Going for the Gourd

The good news was that the Pumpkin Satellite Project had just launched a one-gallon jug of water approximately twenty yards through the air -- not a winning distance, certainly, but respectable for an early simulation of what might happen if you put a pumpkin in its place. The bad news, and particularly vexing from an engineering standpoint, was that the milk jug was flung in the exact opposite direction of the designated landing field. It exploded just inches from a Mercury SUV parked in territory previously designated as safe, and a few feet short of Chambers Road, packed with mid-Saturday-morning bustle.

"Um, what's up with the negative fifty feet?" asks team member Andrea Sumption.

"We just weren't sure which direction we were supposed to be firing," replies Laurie Thompson. "It's not as bad as last night. Then we had a contact failure. The machine basically broke in half."
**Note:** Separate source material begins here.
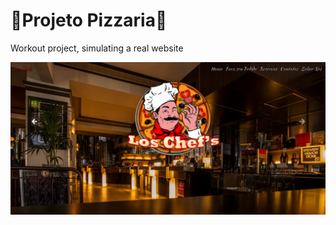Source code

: # 🍕Projeto Pizzaria🍕

Workout project, simulating a real website


![alt text](/src/components/img/home.png)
There was some pressure to make a successful repair: This is PSP's second year in the Pumpkin Toss, the most popular component of Aurora's annual Pumpkin Fest, and last year, the team, based loosely around the Thompson family of south Denver, had landed in second place after a hasty design-and-construction phase fueled by a sense of sober desperation.

"We used to drink together," Laurie explains. "But then we stopped. We had to find something to do, so..."

"It might not be a bad idea to start again," suggests Ken Thompson, who, Laurie points out, was the one figuratively and literally wearing the engineering pants: tan Dockers. "The rest of us just screw, beat and clamp," she says. "Except for Kirk. He's the gravity clamp."

The official competition is only moments away, so Ken gets to work on the minor alteration he insists will guarantee that the pumpkin is shot 180 degrees away from the previous effort.

Mark Votodian's Cub Scout Pack 650 is set up next door to the Pumpkin Satellite Project, whose repairs he eyes anxiously. "I'm a little nervous," he admits. "But I'm very confident of our own machine. I definitely think it will launch that way," he says, pointing away from the road and toward the field of play.

"Our troop got involved because there is a badge for engineering, in which the kids are specifically supposed to design a catapult," he continues. "But that was too easy. So we built the trebuchet instead."

"I just went on the Internet," explains Bruce Kraemer, chief engineer for the scouts. "I looked under 'nuclear weapons,' subcategory 'medieval.' It's easy to find."

The contest is no joke over at the launcher designed by employees of TDK Engineering. "We're software engineers in real life," says Kevin 'The Bruce' Klimczak, who's dressed in Scottish Highlander togs. "We design missile defense systems. This is a chance to go to the other side." Thanks to exhaustive computer modeling, TDK's machine has achieved maximum reliability. "Once we get locked onto a particular position, we're very repeatable," he notes.

But not very durable. On the third official toss of the competition, the team's trebuchet tips over backward and suffers catastrophic structural injury. "It snapped like toothpicks," says Jan Barglowski, another TDK designer. "It was cool."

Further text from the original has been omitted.